JWT was struck by the Japanese translation of Kit Kat—Kitto Katso means "surely win"—and the tradition of sending students good luck wishes before they take tough higher education entrance exams. So Nestle partnered with Japan's post office to create "Kit Kat Mail," a post card-like product sold only at the post office that could be mailed to students as an edible good luck charm. "It was a brilliant idea, flawless execution and amazing results," said Nick Brien, president-CEO of Mediabrands Worldwide and president of the media jury. "They created a business model that didn't exist before."
In innovation piled on innovation, Kit Kat Mail was available in 20,000 Japan Post outlets, creating a new, competition-free retail channel where the product was heavily promoted in a place where there were no rival products, and became part of the popular culture. It was also the first time Japan Post ever partnered with a private company.

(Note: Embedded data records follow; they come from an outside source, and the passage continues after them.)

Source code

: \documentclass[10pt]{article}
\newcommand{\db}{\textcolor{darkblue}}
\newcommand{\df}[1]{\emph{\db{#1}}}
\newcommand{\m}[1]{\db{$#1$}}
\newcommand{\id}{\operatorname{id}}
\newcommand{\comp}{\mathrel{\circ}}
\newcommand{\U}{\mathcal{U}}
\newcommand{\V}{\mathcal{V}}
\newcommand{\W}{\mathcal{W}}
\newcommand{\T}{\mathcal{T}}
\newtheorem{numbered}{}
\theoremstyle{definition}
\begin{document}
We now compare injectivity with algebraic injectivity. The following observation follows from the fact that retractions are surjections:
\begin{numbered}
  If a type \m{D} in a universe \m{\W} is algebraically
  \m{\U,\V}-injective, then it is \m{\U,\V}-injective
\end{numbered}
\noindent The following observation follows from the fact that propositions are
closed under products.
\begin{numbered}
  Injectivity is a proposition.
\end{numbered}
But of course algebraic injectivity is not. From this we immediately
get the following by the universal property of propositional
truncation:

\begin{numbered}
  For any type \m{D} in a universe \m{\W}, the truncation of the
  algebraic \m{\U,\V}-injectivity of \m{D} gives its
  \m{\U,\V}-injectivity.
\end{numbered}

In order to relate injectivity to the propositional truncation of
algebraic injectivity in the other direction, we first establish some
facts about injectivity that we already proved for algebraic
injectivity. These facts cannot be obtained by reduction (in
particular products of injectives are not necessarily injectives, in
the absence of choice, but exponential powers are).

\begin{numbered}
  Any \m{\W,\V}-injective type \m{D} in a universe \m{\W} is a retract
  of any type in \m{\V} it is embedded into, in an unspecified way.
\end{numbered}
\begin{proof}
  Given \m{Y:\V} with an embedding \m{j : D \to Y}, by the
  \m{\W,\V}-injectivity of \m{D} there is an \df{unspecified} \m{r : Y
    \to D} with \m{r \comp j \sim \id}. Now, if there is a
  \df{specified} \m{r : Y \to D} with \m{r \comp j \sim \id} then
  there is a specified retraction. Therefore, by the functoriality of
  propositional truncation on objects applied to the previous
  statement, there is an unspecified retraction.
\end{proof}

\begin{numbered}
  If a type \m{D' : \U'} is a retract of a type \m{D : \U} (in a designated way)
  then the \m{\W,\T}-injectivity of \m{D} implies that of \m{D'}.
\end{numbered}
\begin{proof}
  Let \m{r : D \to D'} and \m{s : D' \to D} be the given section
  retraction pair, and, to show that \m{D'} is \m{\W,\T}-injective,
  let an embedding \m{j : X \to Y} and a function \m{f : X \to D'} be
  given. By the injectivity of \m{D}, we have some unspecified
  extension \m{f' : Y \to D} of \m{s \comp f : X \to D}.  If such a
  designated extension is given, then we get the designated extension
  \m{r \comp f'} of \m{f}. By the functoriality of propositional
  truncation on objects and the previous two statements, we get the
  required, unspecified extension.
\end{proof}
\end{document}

Brien said Kit Kat Mail also garnered $11 million worth of free publicity, and Nestle is keeping it as a permanent product. "Exams are over but people still send it to wish good luck on any occasion." This year's revamped Media Lions graded heavily on effectiveness, and the jury tossed out terrific ideas they loved that didn't rigorously address execution and proof of results.
"The focus was solutions that worked," Brien said.
There were still a hefty number of Media Lions—20 gold, 29 silver and 69 bronze, up from a total of 55 last year.
This week different juries are picking the same ads as Grand Prix contenders. The other closest candidate for the Media Grand Prix was a heartfelt effort to raise awareness of the forced-into-exile newspaper The Zimbabwean by putting a message about its plight on Zimbabwe's worthless trillion dollar bills and using the currency as a giant poster and a brochure and other media. The outdoor portion of the campaign, by TBWA Hunt Lascaris, Johannesburg, won the Outdoor Grand Prix. In the end, The Zimababwean won gold but didn't muster enough votes to win the Media Grand Prix because the idea of turning money into media had been used before and so was not entirely original, Brien said.
Another jury favorite, "The Best Job in the World" for Tourism Queensland, reappeared as a gold winner in media after picking up two Grand Prix on Monday, in both the Lions Direct and the new PR Lions competitions. The integrated campaign by Cummins Nitro, Brisbane, to promote tourism to Australia under the guise of recruiting for a dream job as a lighthouse keeper, was a contender for the media Grand Prix, too.
The U.S. won four gold Media Lions, including Crispin, Porter + Bogusky's notorious "Whopper Sacrifice" promotion for Burger King that offered each Facebook user who deleted ten friends a free Whopper, and a campaign called "Reinventing the Magazine" for Lexus USA by Team One, El Segundo, Calif., that judges said belied frequent talk about the demise of print media. Lexus partnered with Time Inc. to customize a magazine for readers based on information they provided about themselves and multiple data bases. Content was drawn from eight different Time Inc magazines and Lexus ads were tailored to the individual reader in a series of five on-demand issues of "Mine" delivered to consumers in the print or digital form they chose.
"It was brilliant how they were able to bring that level of customization when there's talk about the death of magazines," said Monica Gadsby, CEO of SMG Multicultural and a Media Lions judge. "Consumers' names are even embedded in the ads."
The other two U.S. gold Media Lion winners were DDB West, San Francisco for The Clorox Co.'s Green Works Natural Cleaner and a Walmart sustainability campaign by Mediavest USA, New York.
Brien succeeded in raising the bar on requiring proof of effectiveness for this year's Media Lion winners, but is still working on a different challenge: getting more media agencies to enter the Media Lions. About two-thirds of the 20 gold winners and the Grand Prix were entered by creative agencies like Crispin and JWT, and only one-third by media agencies, a proportion he said was representative of the 1,840 entries this year.